[WORK ITEM]
The records below are to be transcribed word for word.
Start of DATA PROVIDED
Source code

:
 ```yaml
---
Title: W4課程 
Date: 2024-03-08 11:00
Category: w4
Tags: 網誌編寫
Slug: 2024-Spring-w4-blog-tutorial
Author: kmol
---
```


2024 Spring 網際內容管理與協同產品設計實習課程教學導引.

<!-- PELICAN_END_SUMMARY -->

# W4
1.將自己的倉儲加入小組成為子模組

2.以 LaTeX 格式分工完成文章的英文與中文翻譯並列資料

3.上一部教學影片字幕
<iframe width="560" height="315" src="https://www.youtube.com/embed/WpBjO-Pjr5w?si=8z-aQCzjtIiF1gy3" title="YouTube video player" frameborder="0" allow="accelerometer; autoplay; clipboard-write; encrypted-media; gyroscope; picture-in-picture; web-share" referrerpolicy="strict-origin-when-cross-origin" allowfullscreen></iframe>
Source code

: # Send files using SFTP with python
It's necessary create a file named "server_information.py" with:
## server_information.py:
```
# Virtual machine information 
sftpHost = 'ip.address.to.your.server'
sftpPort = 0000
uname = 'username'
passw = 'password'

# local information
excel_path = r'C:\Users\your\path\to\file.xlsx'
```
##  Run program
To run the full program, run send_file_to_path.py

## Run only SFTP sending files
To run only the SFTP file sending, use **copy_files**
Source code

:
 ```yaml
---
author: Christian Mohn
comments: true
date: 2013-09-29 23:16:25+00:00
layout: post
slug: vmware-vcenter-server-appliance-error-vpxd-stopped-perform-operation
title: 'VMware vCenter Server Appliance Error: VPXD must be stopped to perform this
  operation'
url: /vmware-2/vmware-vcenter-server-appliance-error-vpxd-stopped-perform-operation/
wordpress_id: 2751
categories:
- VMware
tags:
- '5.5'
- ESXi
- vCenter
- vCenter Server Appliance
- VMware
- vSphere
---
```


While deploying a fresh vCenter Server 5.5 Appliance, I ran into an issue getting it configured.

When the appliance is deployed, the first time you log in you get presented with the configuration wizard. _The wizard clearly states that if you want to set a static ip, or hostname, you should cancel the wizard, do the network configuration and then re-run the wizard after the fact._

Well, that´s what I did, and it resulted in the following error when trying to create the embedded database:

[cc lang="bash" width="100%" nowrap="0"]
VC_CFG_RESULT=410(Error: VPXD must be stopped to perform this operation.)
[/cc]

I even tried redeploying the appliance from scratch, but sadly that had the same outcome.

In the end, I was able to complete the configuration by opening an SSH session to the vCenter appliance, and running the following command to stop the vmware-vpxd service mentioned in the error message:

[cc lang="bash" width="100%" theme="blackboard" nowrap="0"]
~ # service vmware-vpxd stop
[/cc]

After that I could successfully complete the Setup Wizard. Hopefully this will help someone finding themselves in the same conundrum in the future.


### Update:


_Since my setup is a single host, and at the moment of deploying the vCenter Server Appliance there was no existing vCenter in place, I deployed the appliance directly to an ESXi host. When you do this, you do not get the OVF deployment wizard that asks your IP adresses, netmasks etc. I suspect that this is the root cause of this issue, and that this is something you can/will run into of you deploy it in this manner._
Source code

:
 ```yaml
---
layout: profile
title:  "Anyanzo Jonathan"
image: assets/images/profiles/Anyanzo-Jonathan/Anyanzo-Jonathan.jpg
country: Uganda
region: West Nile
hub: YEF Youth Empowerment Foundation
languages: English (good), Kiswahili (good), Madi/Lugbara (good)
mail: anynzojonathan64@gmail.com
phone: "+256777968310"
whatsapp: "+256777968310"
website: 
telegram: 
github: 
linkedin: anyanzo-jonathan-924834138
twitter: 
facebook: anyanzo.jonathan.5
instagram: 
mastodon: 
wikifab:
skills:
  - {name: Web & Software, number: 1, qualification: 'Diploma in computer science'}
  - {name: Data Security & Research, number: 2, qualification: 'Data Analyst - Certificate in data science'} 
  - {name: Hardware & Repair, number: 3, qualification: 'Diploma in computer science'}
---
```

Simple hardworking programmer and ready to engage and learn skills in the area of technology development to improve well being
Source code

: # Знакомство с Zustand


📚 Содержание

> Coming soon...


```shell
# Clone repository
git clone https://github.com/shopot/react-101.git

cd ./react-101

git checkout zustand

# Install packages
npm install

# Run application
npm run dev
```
End of DATA PROVIDED
[ANSWER]
Source code

:
 ```yaml
---
Title: W4課程 
Date: 2024-03-08 11:00
Category: w4
Tags: 網誌編寫
Slug: 2024-Spring-w4-blog-tutorial
Author: kmol
---
```


2024 Spring 網際內容管理與協同產品設計實習課程教學導引.

<!-- PELICAN_END_SUMMARY -->

# W4
1.將自己的倉儲加入小組成為子模組

2.以 LaTeX 格式分工完成文章的英文與中文翻譯並列資料

3.上一部教學影片字幕
<iframe width="560" height="315" src="https://www.youtube.com/embed/WpBjO-Pjr5w?si=8z-aQCzjtIiF1gy3" title="YouTube video player" frameborder="0" allow="accelerometer; autoplay; clipboard-write; encrypted-media; gyroscope; picture-in-picture; web-share" referrerpolicy="strict-origin-when-cross-origin" allowfullscreen></iframe>
Source code

: # Send files using SFTP with python
It's necessary create a file named "server_information.py" with:
## server_information.py:
```
# Virtual machine information 
sftpHost = 'ip.address.to.your.server'
sftpPort = 0000
uname = 'username'
passw = 'password'

# local information
excel_path = r'C:\Users\your\path\to\file.xlsx'
```
##  Run program
To run the full program, run send_file_to_path.py

## Run only SFTP sending files
To run only the SFTP file sending, use **copy_files**
Source code

:
 ```yaml
---
author: Christian Mohn
comments: true
date: 2013-09-29 23:16:25+00:00
layout: post
slug: vmware-vcenter-server-appliance-error-vpxd-stopped-perform-operation
title: 'VMware vCenter Server Appliance Error: VPXD must be stopped to perform this
  operation'
url: /vmware-2/vmware-vcenter-server-appliance-error-vpxd-stopped-perform-operation/
wordpress_id: 2751
categories:
- VMware
tags:
- '5.5'
- ESXi
- vCenter
- vCenter Server Appliance
- VMware
- vSphere
---
```


While deploying a fresh vCenter Server 5.5 Appliance, I ran into an issue getting it configured.

When the appliance is deployed, the first time you log in you get presented with the configuration wizard. _The wizard clearly states that if you want to set a static ip, or hostname, you should cancel the wizard, do the network configuration and then re-run the wizard after the fact._

Well, that´s what I did, and it resulted in the following error when trying to create the embedded database:

[cc lang="bash" width="100%" nowrap="0"]
VC_CFG_RESULT=410(Error: VPXD must be stopped to perform this operation.)
[/cc]

I even tried redeploying the appliance from scratch, but sadly that had the same outcome.

In the end, I was able to complete the configuration by opening an SSH session to the vCenter appliance, and running the following command to stop the vmware-vpxd service mentioned in the error message:

[cc lang="bash" width="100%" theme="blackboard" nowrap="0"]
~ # service vmware-vpxd stop
[/cc]

After that I could successfully complete the Setup Wizard. Hopefully this will help someone finding themselves in the same conundrum in the future.


### Update:


_Since my setup is a single host, and at the moment of deploying the vCenter Server Appliance there was no existing vCenter in place, I deployed the appliance directly to an ESXi host. When you do this, you do not get the OVF deployment wizard that asks your IP adresses, netmasks etc. I suspect that this is the root cause of this issue, and that this is something you can/will run into of you deploy it in this manner._
Source code

:
 ```yaml
---
layout: profile
title:  "Anyanzo Jonathan"
image: assets/images/profiles/Anyanzo-Jonathan/Anyanzo-Jonathan.jpg
country: Uganda
region: West Nile
hub: YEF Youth Empowerment Foundation
languages: English (good), Kiswahili (good), Madi/Lugbara (good)
mail: anynzojonathan64@gmail.com
phone: "+256777968310"
whatsapp: "+256777968310"
website: 
telegram: 
github: 
linkedin: anyanzo-jonathan-924834138
twitter: 
facebook: anyanzo.jonathan.5
instagram: 
mastodon: 
wikifab:
skills:
  - {name: Web & Software, number: 1, qualification: 'Diploma in computer science'}
  - {name: Data Security & Research, number: 2, qualification: 'Data Analyst - Certificate in data science'} 
  - {name: Hardware & Repair, number: 3, qualification: 'Diploma in computer science'}
---
```

Simple hardworking programmer and ready to engage and learn skills in the area of technology development to improve well being
Source code

: # Знакомство с Zustand


📚 Содержание

> Coming soon...


```shell
# Clone repository
git clone https://github.com/shopot/react-101.git

cd ./react-101

git checkout zustand

# Install packages
npm install

# Run application
npm run dev
```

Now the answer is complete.